* [ASSIGNMENT] Retype, character for character, the line containing "## Did I miss something?" along with each line after it through the end of the data, and only those.

* [MATERIAL FOR THIS TASK]
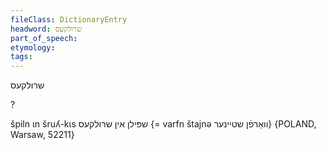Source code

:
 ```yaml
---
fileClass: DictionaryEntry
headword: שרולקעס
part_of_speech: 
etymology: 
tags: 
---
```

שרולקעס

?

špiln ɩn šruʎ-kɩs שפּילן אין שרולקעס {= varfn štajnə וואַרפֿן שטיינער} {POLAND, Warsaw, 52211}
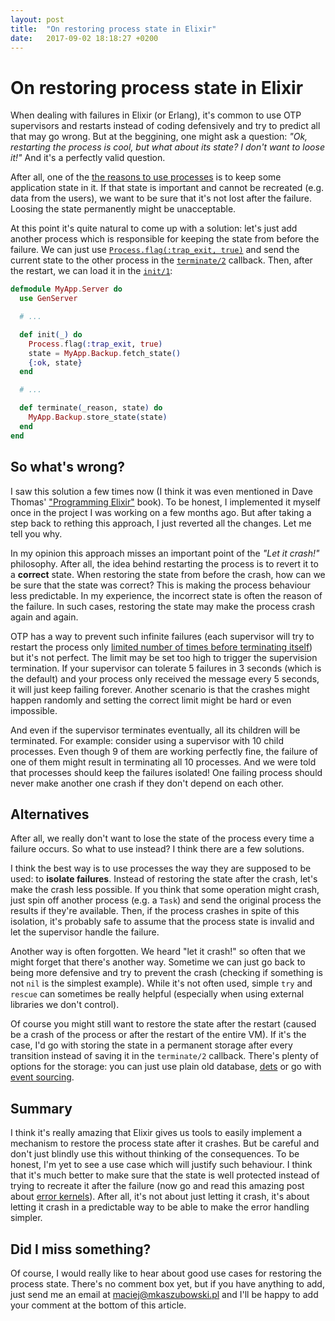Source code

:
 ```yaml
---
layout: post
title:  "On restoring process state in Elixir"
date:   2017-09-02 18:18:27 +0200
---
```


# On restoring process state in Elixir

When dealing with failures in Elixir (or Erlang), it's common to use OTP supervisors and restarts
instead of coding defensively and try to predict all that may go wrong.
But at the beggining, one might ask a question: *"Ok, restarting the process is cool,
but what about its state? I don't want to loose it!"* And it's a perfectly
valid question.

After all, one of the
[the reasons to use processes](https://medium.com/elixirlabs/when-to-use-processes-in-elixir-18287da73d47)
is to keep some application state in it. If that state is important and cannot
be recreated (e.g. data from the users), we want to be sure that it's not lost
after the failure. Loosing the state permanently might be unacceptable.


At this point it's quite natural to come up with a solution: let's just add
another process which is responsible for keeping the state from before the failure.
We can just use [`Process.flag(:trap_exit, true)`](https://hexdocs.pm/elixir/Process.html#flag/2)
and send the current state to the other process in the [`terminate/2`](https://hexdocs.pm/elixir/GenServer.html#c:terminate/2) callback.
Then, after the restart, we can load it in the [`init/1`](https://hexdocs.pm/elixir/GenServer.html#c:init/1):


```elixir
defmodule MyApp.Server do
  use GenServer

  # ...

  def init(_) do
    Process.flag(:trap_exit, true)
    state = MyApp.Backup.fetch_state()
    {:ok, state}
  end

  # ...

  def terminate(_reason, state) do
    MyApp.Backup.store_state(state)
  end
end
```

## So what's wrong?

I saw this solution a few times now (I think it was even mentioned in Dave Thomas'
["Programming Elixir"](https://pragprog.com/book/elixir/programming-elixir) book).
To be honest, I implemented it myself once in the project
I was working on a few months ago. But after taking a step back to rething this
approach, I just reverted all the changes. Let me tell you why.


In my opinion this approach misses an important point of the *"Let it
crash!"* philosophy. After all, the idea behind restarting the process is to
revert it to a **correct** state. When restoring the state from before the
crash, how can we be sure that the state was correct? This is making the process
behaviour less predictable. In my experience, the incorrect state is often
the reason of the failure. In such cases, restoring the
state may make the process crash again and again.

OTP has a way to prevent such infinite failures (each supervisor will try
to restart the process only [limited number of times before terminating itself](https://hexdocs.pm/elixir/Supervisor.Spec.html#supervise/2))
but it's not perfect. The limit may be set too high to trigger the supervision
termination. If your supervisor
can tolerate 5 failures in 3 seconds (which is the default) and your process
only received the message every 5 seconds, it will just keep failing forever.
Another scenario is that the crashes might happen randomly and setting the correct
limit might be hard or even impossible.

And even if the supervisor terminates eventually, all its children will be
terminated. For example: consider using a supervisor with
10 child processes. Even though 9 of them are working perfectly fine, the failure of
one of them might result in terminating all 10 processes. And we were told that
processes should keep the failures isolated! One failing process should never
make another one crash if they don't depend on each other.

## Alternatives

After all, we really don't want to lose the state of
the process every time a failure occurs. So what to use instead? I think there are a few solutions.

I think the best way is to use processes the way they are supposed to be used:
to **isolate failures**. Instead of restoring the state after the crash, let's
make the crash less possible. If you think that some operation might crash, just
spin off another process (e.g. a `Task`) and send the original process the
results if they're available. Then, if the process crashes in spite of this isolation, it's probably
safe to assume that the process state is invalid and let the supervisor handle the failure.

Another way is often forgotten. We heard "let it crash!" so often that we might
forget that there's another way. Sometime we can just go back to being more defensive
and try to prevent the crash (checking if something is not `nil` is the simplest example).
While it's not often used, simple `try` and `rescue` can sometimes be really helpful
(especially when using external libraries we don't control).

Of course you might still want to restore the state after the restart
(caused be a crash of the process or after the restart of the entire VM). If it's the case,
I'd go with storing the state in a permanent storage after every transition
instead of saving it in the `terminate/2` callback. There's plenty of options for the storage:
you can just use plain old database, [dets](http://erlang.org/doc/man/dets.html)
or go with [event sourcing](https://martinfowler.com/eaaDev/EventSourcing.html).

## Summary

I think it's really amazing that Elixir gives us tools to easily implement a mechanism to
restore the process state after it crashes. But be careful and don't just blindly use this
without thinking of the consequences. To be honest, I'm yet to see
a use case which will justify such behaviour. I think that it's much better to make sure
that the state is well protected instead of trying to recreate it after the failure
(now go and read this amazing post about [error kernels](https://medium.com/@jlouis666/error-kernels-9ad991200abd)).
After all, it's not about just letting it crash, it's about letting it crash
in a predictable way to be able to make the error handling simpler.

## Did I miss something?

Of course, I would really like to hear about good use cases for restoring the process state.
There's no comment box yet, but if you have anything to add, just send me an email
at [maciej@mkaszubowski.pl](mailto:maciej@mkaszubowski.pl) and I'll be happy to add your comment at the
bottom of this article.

* [WRITTEN REPLY]
## Did I miss something?

Of course, I would really like to hear about good use cases for restoring the process state.
There's no comment box yet, but if you have anything to add, just send me an email
at [maciej@mkaszubowski.pl](mailto:maciej@mkaszubowski.pl) and I'll be happy to add your comment at the
bottom of this article.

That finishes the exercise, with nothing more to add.